Хорошо ещё, что они ни словом не упоминают о моих вчерашних ножных ваннах. Впрочем, у них нет никакого права жаловаться. Я никого не задержал. Рюкзак я не промочил, а о боли в коленях даже не заикаюсь. Чтобы всё же хоть чем-то заняться, я иду к палатке Арне и достаю из рюкзака блокнот. Я перечитываю свои вчерашние записи, кое-что добавляю. Собственно, никаких наблюдений, из которых могла бы вырасти новая теория, я пока не сделал, и ничего, что могло бы свидетельствовать в пользу смелой гипотезы Сиббеле, тоже не видел. Я чувствую слабость в желудке — это просто от голода?.. От запаха керосина, пригоревшей каши и жареной рыбы?.. Между делом я думаю о том, где, собственно, проходит грань между научной работой и всем остальным. Если ты ищешь нечто, чего ещё никто не обнаружил, но в конце концов и сам ничего не находишь — можно ли назвать это научными занятиями, или это всего лишь невезение? А может быть, отсутствие таланта? Мною снова овладевает зловещий страх: что, если я вернусь домой ни с чем? Всего лишь с парой плёнок красивых фотографий, которые приятно посмотреть в кругу семьи? И без каких-либо результатов? Без того, что могло бы произвести впечатление на Сиббеле или Нуммедала.
— Breakfast ready! — кричит Миккельсен.
Я возвращаюсь к остальным.
Всё отчётливее я понимаю, что Квигстад постоянно подшучивает над Миккельсеном.
Я ни разу ещё не видел, как Миккельсен смеётся, к тому же у него совершенно неподходящее для этого лицо. Его желеобразное тело с трудом удерживается в своей серовато-белой, поросшей жёлтым пушком оболочке. Руки толстые и дряблые, как у арфиста. Удивительно, что он так хорошо со всем справляется; и если бы не его сапоги, не старая шляпа без полей, которую он никогда не снимает, не его грязная клетчатая рубашка, в это было бы вообще невозможно поверить. А он может поднять любую тяжесть, и без труда делает самые опасные прыжки.

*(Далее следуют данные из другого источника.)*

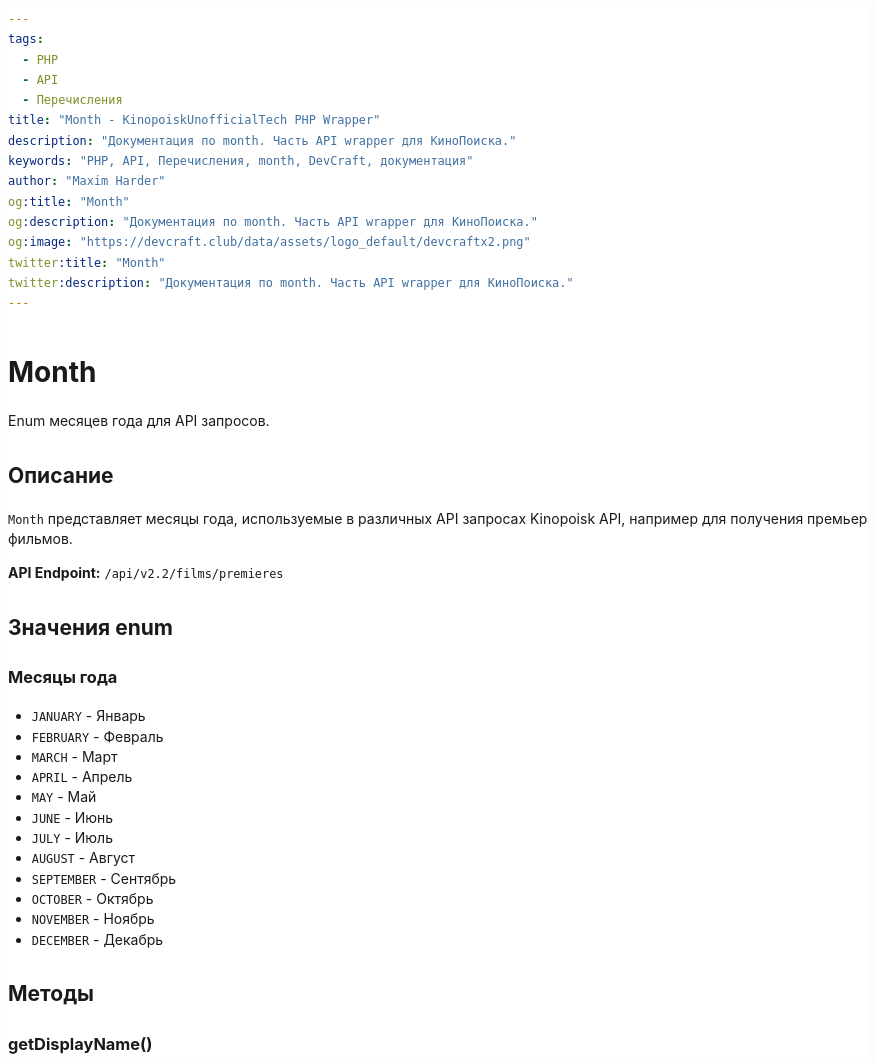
 ```yaml
---
tags:
  - PHP
  - API
  - Перечисления
title: "Month - KinopoiskUnofficialTech PHP Wrapper"
description: "Документация по month. Часть API wrapper для КиноПоиска."
keywords: "PHP, API, Перечисления, month, DevCraft, документация"
author: "Maxim Harder"
og:title: "Month"
og:description: "Документация по month. Часть API wrapper для КиноПоиска."
og:image: "https://devcraft.club/data/assets/logo_default/devcraftx2.png"
twitter:title: "Month"
twitter:description: "Документация по month. Часть API wrapper для КиноПоиска."
---
```


# Month

Enum месяцев года для API запросов.

## Описание

`Month` представляет месяцы года, используемые в различных API запросах Kinopoisk API, например для получения премьер фильмов.

**API Endpoint:** `/api/v2.2/films/premieres`

## Значения enum

### Месяцы года

- `JANUARY` - Январь
- `FEBRUARY` - Февраль
- `MARCH` - Март
- `APRIL` - Апрель
- `MAY` - Май
- `JUNE` - Июнь
- `JULY` - Июль
- `AUGUST` - Август
- `SEPTEMBER` - Сентябрь
- `OCTOBER` - Октябрь
- `NOVEMBER` - Ноябрь
- `DECEMBER` - Декабрь

## Методы

### getDisplayName()

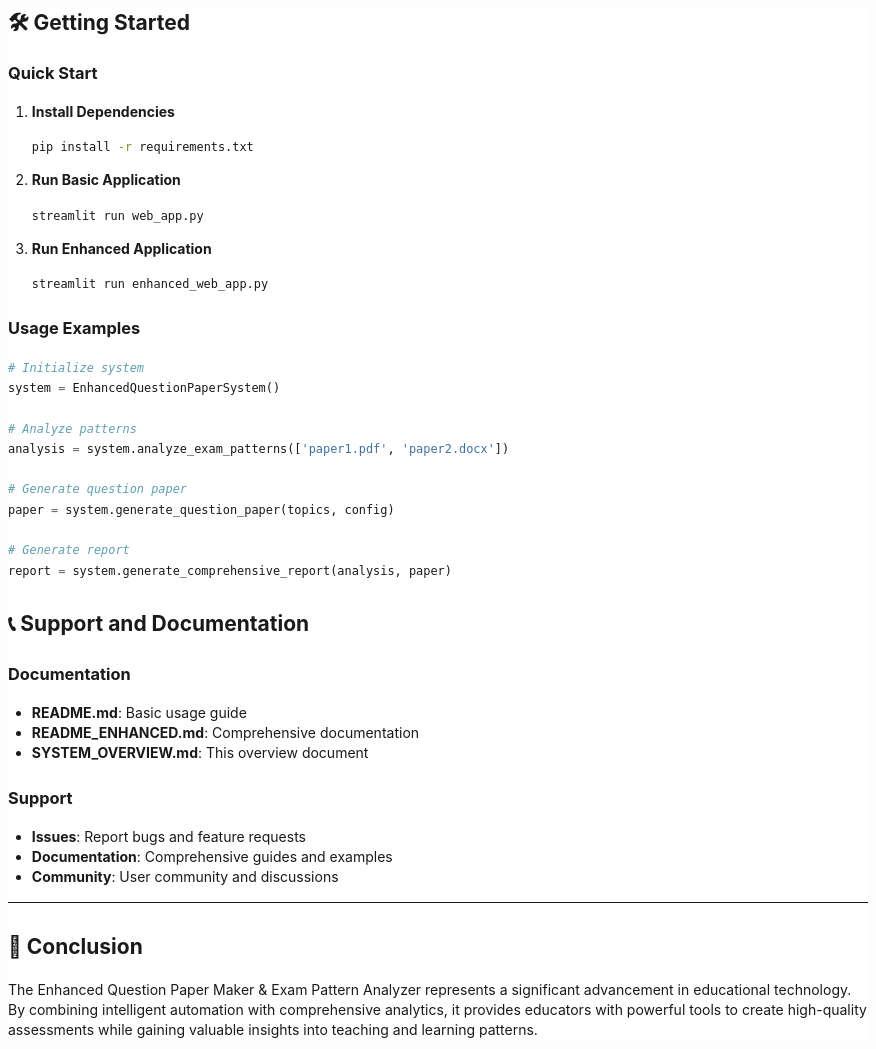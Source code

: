## 🛠️ Getting Started

### Quick Start
1. **Install Dependencies**
   ```bash
   pip install -r requirements.txt
   ```

2. **Run Basic Application**
   ```bash
   streamlit run web_app.py
   ```

3. **Run Enhanced Application**
   ```bash
   streamlit run enhanced_web_app.py
   ```

### Usage Examples
```python
# Initialize system
system = EnhancedQuestionPaperSystem()

# Analyze patterns
analysis = system.analyze_exam_patterns(['paper1.pdf', 'paper2.docx'])

# Generate question paper
paper = system.generate_question_paper(topics, config)

# Generate report
report = system.generate_comprehensive_report(analysis, paper)
```

## 📞 Support and Documentation

### Documentation
- **README.md**: Basic usage guide
- **README_ENHANCED.md**: Comprehensive documentation
- **SYSTEM_OVERVIEW.md**: This overview document

### Support
- **Issues**: Report bugs and feature requests
- **Documentation**: Comprehensive guides and examples
- **Community**: User community and discussions

---

## 🎉 Conclusion

The Enhanced Question Paper Maker & Exam Pattern Analyzer represents a significant advancement in educational technology. By combining intelligent automation with comprehensive analytics, it provides educators with powerful tools to create high-quality assessments while gaining valuable insights into teaching and learning patterns.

На террасе кафе, прилично одетый (голубой пиджак, фланелевые брюки), он выглядел бы в точности как любимый маменькин сынок, сладкоежка, тратящий б'ольшую часть своих карманных денег на цветочки для мамы. Парень, которого уже на третий день службы в армии вся рота называет «Жирный»… пока он, конечно, не изобьёт кого-нибудь до полусмерти. Нет ни малейшего сомнения в том, что он может это сделать тихо и спокойно, так, что ни один мускул не дрогнет на его вялом лице.
Квигстад, разумеется, не говорит ничего такого, что могло бы побудить Миккельсена показать, на что тот способен. Но когда что-нибудь рассказывает Миккельсен (а это бывает очень редко), Квигстад непременно начинает с ним спорить.
— И всё-таки, — говорит сейчас Миккельсен, — никто не сможет опровергнуть существование бога, создавшего мир.